Saved data entries
↓↓↓

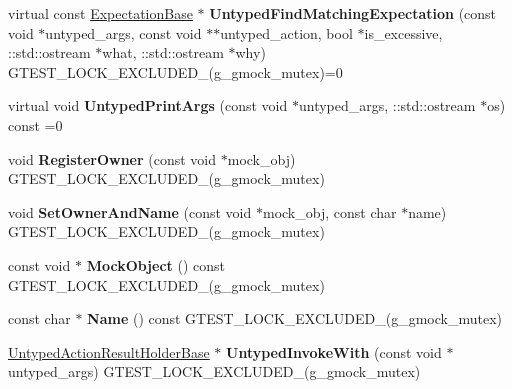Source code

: \begin{DoxyCompactItemize}
\item 
\mbox{\label{classtesting_1_1internal_1_1_untyped_function_mocker_base_a38714b44836c937fe95524f8d7063d04}} 
virtual const \hyperlink{classtesting_1_1internal_1_1_expectation_base}{Expectation\+Base} $\ast$ {\bfseries Untyped\+Find\+Matching\+Expectation} (const void $\ast$untyped\+\_\+args, const void $\ast$$\ast$untyped\+\_\+action, bool $\ast$is\+\_\+excessive, \+::std\+::ostream $\ast$what, \+::std\+::ostream $\ast$why) G\+T\+E\+S\+T\+\_\+\+L\+O\+C\+K\+\_\+\+E\+X\+C\+L\+U\+D\+E\+D\+\_\+(g\+\_\+gmock\+\_\+mutex)=0
\item 
\mbox{\label{classtesting_1_1internal_1_1_untyped_function_mocker_base_ae8c91f05fc90e66a84df49aae8de0d41}} 
virtual void {\bfseries Untyped\+Print\+Args} (const void $\ast$untyped\+\_\+args, \+::std\+::ostream $\ast$os) const =0
\item 
\mbox{\label{classtesting_1_1internal_1_1_untyped_function_mocker_base_a0cd3dd14b92c714eab690c9597f32ffd}} 
void {\bfseries Register\+Owner} (const void $\ast$mock\+\_\+obj) G\+T\+E\+S\+T\+\_\+\+L\+O\+C\+K\+\_\+\+E\+X\+C\+L\+U\+D\+E\+D\+\_\+(g\+\_\+gmock\+\_\+mutex)
\item 
\mbox{\label{classtesting_1_1internal_1_1_untyped_function_mocker_base_a287bcacee639b7d123cec29e0614fe96}} 
void {\bfseries Set\+Owner\+And\+Name} (const void $\ast$mock\+\_\+obj, const char $\ast$name) G\+T\+E\+S\+T\+\_\+\+L\+O\+C\+K\+\_\+\+E\+X\+C\+L\+U\+D\+E\+D\+\_\+(g\+\_\+gmock\+\_\+mutex)
\item 
\mbox{\label{classtesting_1_1internal_1_1_untyped_function_mocker_base_a71863dd67193a7082078d5b366d5ce51}} 
const void $\ast$ {\bfseries Mock\+Object} () const G\+T\+E\+S\+T\+\_\+\+L\+O\+C\+K\+\_\+\+E\+X\+C\+L\+U\+D\+E\+D\+\_\+(g\+\_\+gmock\+\_\+mutex)
\item 
\mbox{\label{classtesting_1_1internal_1_1_untyped_function_mocker_base_ae90a5b5d48db1e99634bc6ff39ded335}} 
const char $\ast$ {\bfseries Name} () const G\+T\+E\+S\+T\+\_\+\+L\+O\+C\+K\+\_\+\+E\+X\+C\+L\+U\+D\+E\+D\+\_\+(g\+\_\+gmock\+\_\+mutex)
\item 
\mbox{\label{classtesting_1_1internal_1_1_untyped_function_mocker_base_adaec41c0ba8a07c2415f6c8efa0ca54f}} 
\hyperlink{classtesting_1_1internal_1_1_untyped_action_result_holder_base}{Untyped\+Action\+Result\+Holder\+Base} $\ast$ {\bfseries Untyped\+Invoke\+With} (const void $\ast$untyped\+\_\+args) G\+T\+E\+S\+T\+\_\+\+L\+O\+C\+K\+\_\+\+E\+X\+C\+L\+U\+D\+E\+D\+\_\+(g\+\_\+gmock\+\_\+mutex)
\end{DoxyCompactItemize}
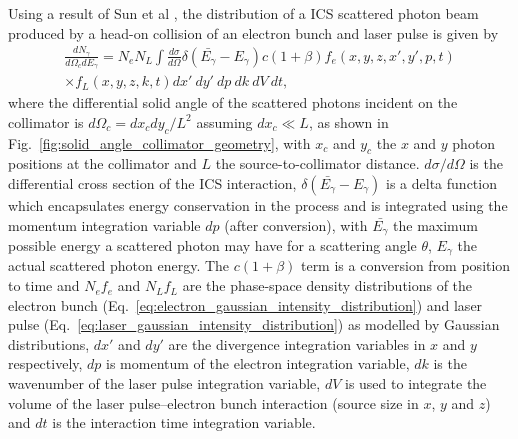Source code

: \documentclass[../main.tex]{subfiles}
\begin{document}
Using a result of Sun et al \cite{sun2009characterizations,sun2011theoretical}, the distribution of a ICS scattered photon beam produced by a head-on collision of an electron bunch and laser pulse is given by
\begin{multline}
\frac{dN_{\gamma}}{d\Omega_{c} dE_{\gamma}} = N_{e}N_{L}\int \frac{d\sigma}{d\Omega}\delta\left(\bar{E_{\gamma}}-E_{\gamma}\right)c\left(1+\beta\right)f_{e}\left(x,y,z,x',y',p,t\right)\\ \times f_L\left(x,y,z,k,t\right)dx'~dy'~dp~dk~dV~dt,
\label{eq:central_distribution_sun}
\end{multline}
where the differential solid angle of the scattered photons incident on the collimator is $d\Omega_{c} = dx_{c}dy_{c}/L^{2}$ assuming $dx_{c} \ll L$, as shown in Fig.~\ref{fig:solid_angle_collimator_geometry}, with $x_{c}$ and $y_{c}$ the $x$ and $y$ photon positions at the collimator and $L$ the source-to-collimator distance. $d\sigma/d\Omega$ is the differential cross section of the ICS interaction, $\delta\left(\bar{E_{\gamma}}-E_{\gamma}\right)$ is a delta function which encapsulates energy conservation in the process and is integrated using the momentum integration variable $dp$ (after conversion), with $\bar{E_{\gamma}}$ the maximum possible energy a scattered photon may have for a scattering angle $\theta$,  $E_{\gamma}$ the actual scattered photon energy. The $c\left(1+\beta\right)$ term is a conversion from position to time and $N_{e}f_{e}$ and $N_{L}f_{L}$ are the phase-space density distributions of the electron bunch (Eq.~\ref{eq:electron_gaussian_intensity_distribution}) and laser pulse (Eq.~\ref{eq:laser_gaussian_intensity_distribution}) as modelled by Gaussian distributions, $dx'$ and $dy'$ are the divergence integration variables in $x$ and $y$ respectively, $dp$ is momentum of the electron integration variable, $dk$ is the wavenumber of the laser pulse integration variable, $dV$ is used to integrate the volume of the laser pulse--electron bunch interaction (source size in $x$, $y$ and $z$) and  $dt$ is the interaction time integration variable. 
\end{document}
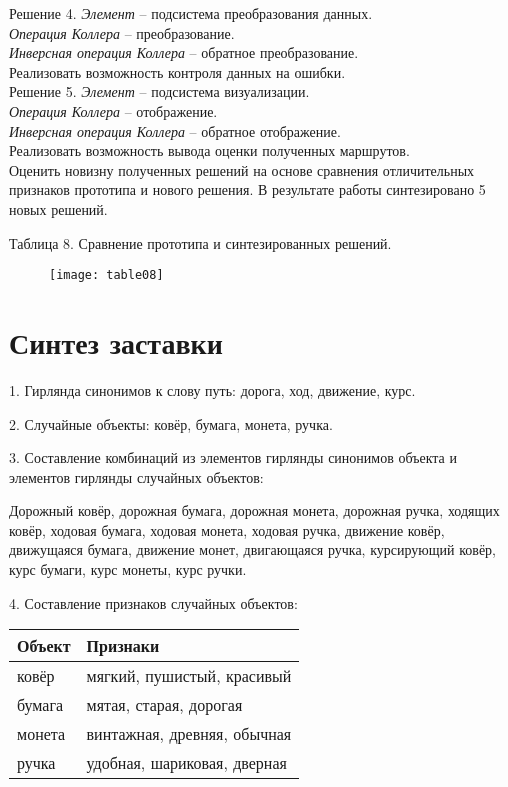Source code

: Решение 4.
\emph{Элемент} -- подсистема преобразования данных.\\
\emph{Операция Коллера} -- преобразование.\\
\emph{Инверсная операция Коллера} -- обратное преобразование.\\
Реализовать возможность контроля данных на ошибки.\\

Решение 5.
\emph{Элемент} -- подсистема визуализации.\\
\emph{Операция Коллера} -- отображение.\\
\emph{Инверсная операция Коллера} -- обратное отображение.\\
Реализовать возможность вывода оценки полученных маршрутов.\\

Оценить новизну полученных решений на основе сравнения отличительных признаков прототипа и нового решения. 
В результате работы синтезировано 5 новых решений.

\pagebreak

Таблица 8. Сравнение прототипа и синтезированных решений. 
\begin{figure}[h!]
    \center
    \texttt{[image: table08]}
\end{figure}

\chapter{Синтез заставки}
1. Гирлянда синонимов к слову путь: дорога, ход, движение, курс.

2. Случайные объекты: ковёр, бумага, монета, ручка.

3. Составление комбинаций из элементов гирлянды синонимов объекта и элементов гирлянды случайных объектов:

Дорожный ковёр, дорожная бумага, дорожная монета, дорожная ручка, ходящих ковёр, ходовая бумага, 
ходовая монета, ходовая ручка, движение ковёр, движущаяся бумага, движение монет, двигающаяся ручка, 
курсирующий ковёр, курс бумаги, курс монеты, курс ручки.

4. Составление признаков случайных объектов:
\begin{table}[h!]
    \center
    \begin{tabularx}{\textwidth}{|X|X|}
        \hline
        Объект & Признаки \\ \hline
        ковёр & мягкий, пушистый, красивый \\ \hline
        бумага & мятая, старая, дорогая \\ \hline
        монета & винтажная, древняя, обычная \\ \hline
        ручка & удобная, шариковая, дверная \\ \hline
    \end{tabularx}
\end{table}

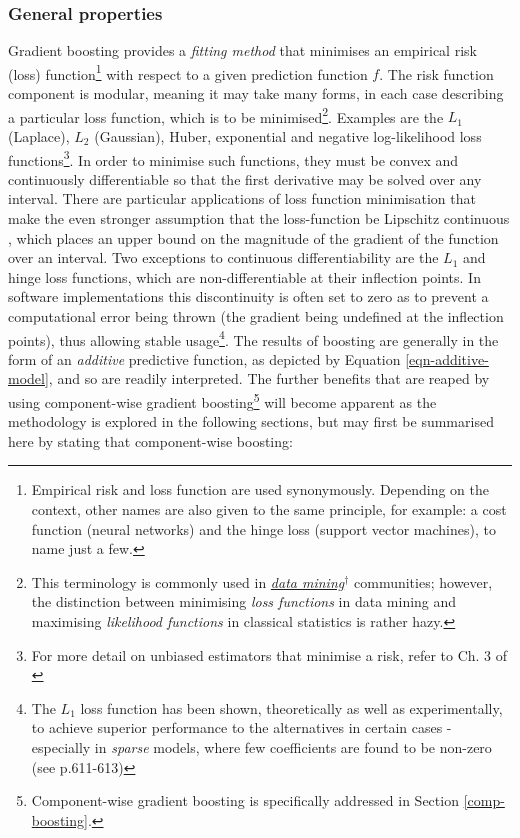 \documentclass{article}
\begin{document}
\subsubsection{General properties \label{gen-props}}
\label{sec-1-3-2}

Gradient boosting provides a \emph{fitting method} that minimises an empirical risk (loss) function\footnote{Empirical risk and loss function are used synonymously. Depending on the context, other names are also given to the same principle, for example: a cost function (neural networks) and the hinge loss (support vector machines), to name just a few.} with respect to a given prediction function $f$. The risk function component is modular, meaning it may take many forms, in each case describing a particular loss function, which is to be minimised\footnote{This terminology is commonly used in \href{https://en.wikipedia.org/wiki/Data_mining}{\emph{data mining$^{\dag{}}$}} communities; however, the distinction between minimising \emph{loss functions} in data mining and maximising \emph{likelihood functions} in classical statistics is rather hazy.}. Examples are the $L_1$ (Laplace), $L_2$ (Gaussian), Huber, exponential and negative log-likelihood loss functions\footnote{For more detail on unbiased estimators that minimise a risk, refer to Ch. 3 of \cite{pfanzagl1994parametric}}. In order to minimise such functions, they must be convex and continuously differentiable so that the first derivative may be solved over any interval. There are particular applications of loss function minimisation that make the even stronger assumption that the loss-function be Lipschitz continuous \cite{dimitrakakis2013differential}, which places an upper bound on the magnitude of the gradient of the function over an interval. Two exceptions to continuous differentiability are the $L_1$ and hinge loss functions, which are non-differentiable at their inflection points. In software implementations this discontinuity is often set to zero as to prevent a computational error being thrown (the gradient being undefined at the inflection points), thus allowing stable usage\footnote{The $L_1$ loss function has been shown, theoretically as well as experimentally, to achieve superior performance to the alternatives in certain cases - especially in \emph{sparse} models, where few coefficients are found to be non-zero (see \cite{Hastie2009} p.611-613)}.
The results of boosting are generally in the form of an \emph{additive} predictive function, as depicted by Equation \eqref{eqn-additive-model}, and so are readily interpreted. The further benefits that are reaped by using component-wise gradient boosting\footnote{Component-wise gradient boosting is specifically addressed in Section \ref{comp-boosting}.} will become apparent as the methodology is explored in the following sections, but may first be summarised here by stating that component-wise boosting:
\end{document}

↑↑↑

> _What is being asked_
Copy every line of the records above that contains "Инверсная".

> _Result for this exercise_
\emph{Инверсная операция Коллера} -- обратное преобразование.\\
\emph{Инверсная операция Коллера} -- обратное отображение.\\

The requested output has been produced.